His jaw dropped ever so slightly but he quickly snapped it shut and then he studied her face for a second or two until she looked away.

‘How was I supposed to know?’ he mumbled. ‘But I’m sorry for your loss. When you said they were dead, I didn’t realise…’ He coughed loudly. ‘Well. Not much I can say, is there? No fool like an old fool. They say time heals, but it doesn’t, does it? I lost my darling wife, Bonnie ten years ago, and it still cuts like a knife.Anniversaries and birthdays are the worst. And Christmas. Used to love it. Now I hate it. What about you?’

‘What?’ Lara glanced at him trying to comprehend the change in his demeanour.

‘What hurts the most?’

‘All of it. It’s been almost fourteen years but sometimes it feels like yesterday. I still want to call them and tell them when something good or bad happens. I can think of them and smile, most of the time now, but you’re right about the knife. It stabs you in the heart when you least expect it.’

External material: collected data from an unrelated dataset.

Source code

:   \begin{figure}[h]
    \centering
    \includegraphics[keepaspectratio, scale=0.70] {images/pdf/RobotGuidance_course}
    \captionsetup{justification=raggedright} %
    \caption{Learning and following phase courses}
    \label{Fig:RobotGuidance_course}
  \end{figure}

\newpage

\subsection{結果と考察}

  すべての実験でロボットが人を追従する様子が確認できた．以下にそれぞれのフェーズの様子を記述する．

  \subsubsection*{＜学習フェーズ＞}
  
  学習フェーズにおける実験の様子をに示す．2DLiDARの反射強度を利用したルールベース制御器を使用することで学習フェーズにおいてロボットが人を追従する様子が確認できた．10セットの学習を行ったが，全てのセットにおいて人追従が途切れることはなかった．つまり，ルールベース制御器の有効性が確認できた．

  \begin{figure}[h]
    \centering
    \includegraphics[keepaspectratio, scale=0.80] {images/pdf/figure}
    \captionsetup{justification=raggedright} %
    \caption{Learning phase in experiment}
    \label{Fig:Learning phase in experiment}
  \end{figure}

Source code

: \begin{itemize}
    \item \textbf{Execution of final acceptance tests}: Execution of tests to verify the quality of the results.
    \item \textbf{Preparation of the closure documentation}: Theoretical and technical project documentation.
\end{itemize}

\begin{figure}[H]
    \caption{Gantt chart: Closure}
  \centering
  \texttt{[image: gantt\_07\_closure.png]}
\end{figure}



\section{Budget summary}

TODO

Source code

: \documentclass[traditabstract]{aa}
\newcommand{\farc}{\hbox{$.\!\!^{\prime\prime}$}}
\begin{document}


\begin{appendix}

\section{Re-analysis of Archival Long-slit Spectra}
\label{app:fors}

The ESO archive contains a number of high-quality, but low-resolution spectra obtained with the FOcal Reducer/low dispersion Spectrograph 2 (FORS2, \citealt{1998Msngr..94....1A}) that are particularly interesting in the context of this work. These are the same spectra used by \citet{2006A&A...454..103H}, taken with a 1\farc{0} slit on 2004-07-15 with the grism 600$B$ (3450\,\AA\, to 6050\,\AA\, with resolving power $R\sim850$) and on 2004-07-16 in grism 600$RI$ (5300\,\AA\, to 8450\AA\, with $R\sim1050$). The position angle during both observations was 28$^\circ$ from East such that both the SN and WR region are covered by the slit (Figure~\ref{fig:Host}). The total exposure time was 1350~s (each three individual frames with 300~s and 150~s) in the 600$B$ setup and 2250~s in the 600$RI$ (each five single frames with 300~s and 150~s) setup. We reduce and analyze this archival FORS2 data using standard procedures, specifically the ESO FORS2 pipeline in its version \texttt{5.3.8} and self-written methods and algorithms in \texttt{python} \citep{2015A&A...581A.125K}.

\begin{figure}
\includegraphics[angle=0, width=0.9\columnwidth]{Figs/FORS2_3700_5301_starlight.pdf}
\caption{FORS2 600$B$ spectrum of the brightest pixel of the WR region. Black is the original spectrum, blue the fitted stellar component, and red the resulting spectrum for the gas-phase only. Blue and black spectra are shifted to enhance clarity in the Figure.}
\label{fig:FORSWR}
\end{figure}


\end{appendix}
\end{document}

‘Like just now.’ He screwed up his face with an expression of regret.

‘Yes. Like just now.’

Each of them sat in silence for a moment.

‘Might be wise to move your car,’ he whispered.

Lara took a deep breath and continued the manoeuvre.

‘Your birthday must be difficult,’ he said, as soon as she was heading back in the direction from which she came.

Lara’s laugh was mirthless. ‘I don’t celebrate it. I try to forget it’s happening. I do everything I can to find a distraction.’

‘When is it?’

‘A few weeks away.’

He nodded sagely. ‘That explains it.’

‘Explains what?’ she asked, shifting in her seat.

‘The cottage.’

‘The cottage?’

‘Why you bought it without seeing it. But why this one?’

She sucked in a breath. ‘My parents and I came to Bluewater Bay for a holiday in the last two weeks of August. Two months before they died.’